* Records supplied *

┄┄┄┄┄┄┄┄┄┄

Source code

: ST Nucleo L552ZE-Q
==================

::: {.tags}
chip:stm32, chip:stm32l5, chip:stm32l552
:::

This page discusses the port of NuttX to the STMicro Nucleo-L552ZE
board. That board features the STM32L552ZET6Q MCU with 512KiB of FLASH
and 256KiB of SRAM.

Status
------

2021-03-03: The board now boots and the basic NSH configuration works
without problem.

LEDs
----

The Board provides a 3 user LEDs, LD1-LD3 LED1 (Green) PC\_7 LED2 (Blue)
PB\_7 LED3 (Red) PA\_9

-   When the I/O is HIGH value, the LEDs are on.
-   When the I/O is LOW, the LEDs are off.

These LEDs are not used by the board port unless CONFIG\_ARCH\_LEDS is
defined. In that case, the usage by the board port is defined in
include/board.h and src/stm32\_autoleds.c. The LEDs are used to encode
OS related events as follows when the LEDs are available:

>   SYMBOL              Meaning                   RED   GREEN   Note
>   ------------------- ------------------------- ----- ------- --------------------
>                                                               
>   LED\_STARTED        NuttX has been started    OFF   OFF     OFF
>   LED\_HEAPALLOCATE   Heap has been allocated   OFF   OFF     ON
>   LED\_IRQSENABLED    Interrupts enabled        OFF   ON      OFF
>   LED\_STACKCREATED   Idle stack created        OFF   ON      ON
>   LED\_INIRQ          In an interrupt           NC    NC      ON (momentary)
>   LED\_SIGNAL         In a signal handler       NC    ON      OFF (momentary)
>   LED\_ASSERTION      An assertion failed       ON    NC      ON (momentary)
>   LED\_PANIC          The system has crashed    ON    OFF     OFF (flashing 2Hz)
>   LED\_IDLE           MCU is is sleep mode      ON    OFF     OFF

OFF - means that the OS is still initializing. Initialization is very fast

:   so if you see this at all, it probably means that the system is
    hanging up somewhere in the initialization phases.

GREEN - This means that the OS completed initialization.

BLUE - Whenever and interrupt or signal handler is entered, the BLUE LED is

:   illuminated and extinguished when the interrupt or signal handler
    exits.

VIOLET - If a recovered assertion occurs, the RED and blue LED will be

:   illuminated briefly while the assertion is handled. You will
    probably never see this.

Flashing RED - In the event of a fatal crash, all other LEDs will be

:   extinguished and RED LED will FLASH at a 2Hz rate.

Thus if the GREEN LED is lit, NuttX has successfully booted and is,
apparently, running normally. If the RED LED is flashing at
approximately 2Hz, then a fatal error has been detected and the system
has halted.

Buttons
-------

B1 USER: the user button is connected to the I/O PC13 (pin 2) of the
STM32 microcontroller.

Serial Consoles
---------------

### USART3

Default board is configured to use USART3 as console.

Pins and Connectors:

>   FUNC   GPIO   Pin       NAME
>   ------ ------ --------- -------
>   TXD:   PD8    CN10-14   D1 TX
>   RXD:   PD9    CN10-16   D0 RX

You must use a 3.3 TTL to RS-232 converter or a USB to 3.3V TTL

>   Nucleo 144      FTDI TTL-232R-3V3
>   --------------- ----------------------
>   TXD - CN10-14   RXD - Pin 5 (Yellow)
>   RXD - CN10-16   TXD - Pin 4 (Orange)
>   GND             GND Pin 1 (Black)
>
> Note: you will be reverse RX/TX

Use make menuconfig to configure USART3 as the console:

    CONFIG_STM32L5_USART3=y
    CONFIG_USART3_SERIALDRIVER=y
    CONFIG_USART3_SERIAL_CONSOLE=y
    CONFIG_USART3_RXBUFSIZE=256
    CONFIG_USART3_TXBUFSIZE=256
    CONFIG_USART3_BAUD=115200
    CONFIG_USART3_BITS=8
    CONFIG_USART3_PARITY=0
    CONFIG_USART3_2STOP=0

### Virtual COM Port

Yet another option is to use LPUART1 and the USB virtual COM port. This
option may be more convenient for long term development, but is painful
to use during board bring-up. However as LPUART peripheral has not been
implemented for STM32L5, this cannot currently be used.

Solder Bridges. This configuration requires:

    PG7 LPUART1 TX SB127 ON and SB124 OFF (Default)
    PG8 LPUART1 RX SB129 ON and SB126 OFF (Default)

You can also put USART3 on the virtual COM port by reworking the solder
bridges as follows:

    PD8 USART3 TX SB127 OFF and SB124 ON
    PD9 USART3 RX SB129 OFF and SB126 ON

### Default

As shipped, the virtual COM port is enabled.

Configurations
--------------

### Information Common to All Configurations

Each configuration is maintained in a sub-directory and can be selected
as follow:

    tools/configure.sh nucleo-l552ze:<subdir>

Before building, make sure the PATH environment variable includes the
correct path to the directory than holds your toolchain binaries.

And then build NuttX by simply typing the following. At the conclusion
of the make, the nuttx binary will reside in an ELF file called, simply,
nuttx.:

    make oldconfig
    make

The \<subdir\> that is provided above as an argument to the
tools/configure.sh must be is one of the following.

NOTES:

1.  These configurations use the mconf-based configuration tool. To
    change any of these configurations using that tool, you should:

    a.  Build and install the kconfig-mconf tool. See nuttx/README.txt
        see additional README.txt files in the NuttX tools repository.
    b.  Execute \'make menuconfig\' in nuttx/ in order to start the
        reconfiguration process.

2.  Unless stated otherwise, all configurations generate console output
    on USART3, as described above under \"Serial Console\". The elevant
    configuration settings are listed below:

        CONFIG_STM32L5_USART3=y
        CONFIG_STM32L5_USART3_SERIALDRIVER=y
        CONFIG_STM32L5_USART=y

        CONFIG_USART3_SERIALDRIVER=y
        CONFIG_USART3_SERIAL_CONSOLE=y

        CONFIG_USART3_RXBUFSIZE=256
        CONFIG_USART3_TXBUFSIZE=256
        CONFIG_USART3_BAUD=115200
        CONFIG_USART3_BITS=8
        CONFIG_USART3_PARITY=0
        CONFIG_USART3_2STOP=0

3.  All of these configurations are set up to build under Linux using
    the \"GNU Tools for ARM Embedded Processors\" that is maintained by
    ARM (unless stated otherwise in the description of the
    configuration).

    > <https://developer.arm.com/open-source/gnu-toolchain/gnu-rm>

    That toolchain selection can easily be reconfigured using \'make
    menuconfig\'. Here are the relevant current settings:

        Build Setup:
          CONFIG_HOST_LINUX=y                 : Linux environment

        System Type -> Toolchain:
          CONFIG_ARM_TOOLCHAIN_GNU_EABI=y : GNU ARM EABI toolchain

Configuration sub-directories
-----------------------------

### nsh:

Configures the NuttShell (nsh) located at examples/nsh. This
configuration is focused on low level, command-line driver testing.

┄┄┄┄┄┄┄┄┄┄

* What to produce *
Return only the number of lines in the data above that hold the word "otherwise".

* Response for this exercise *
2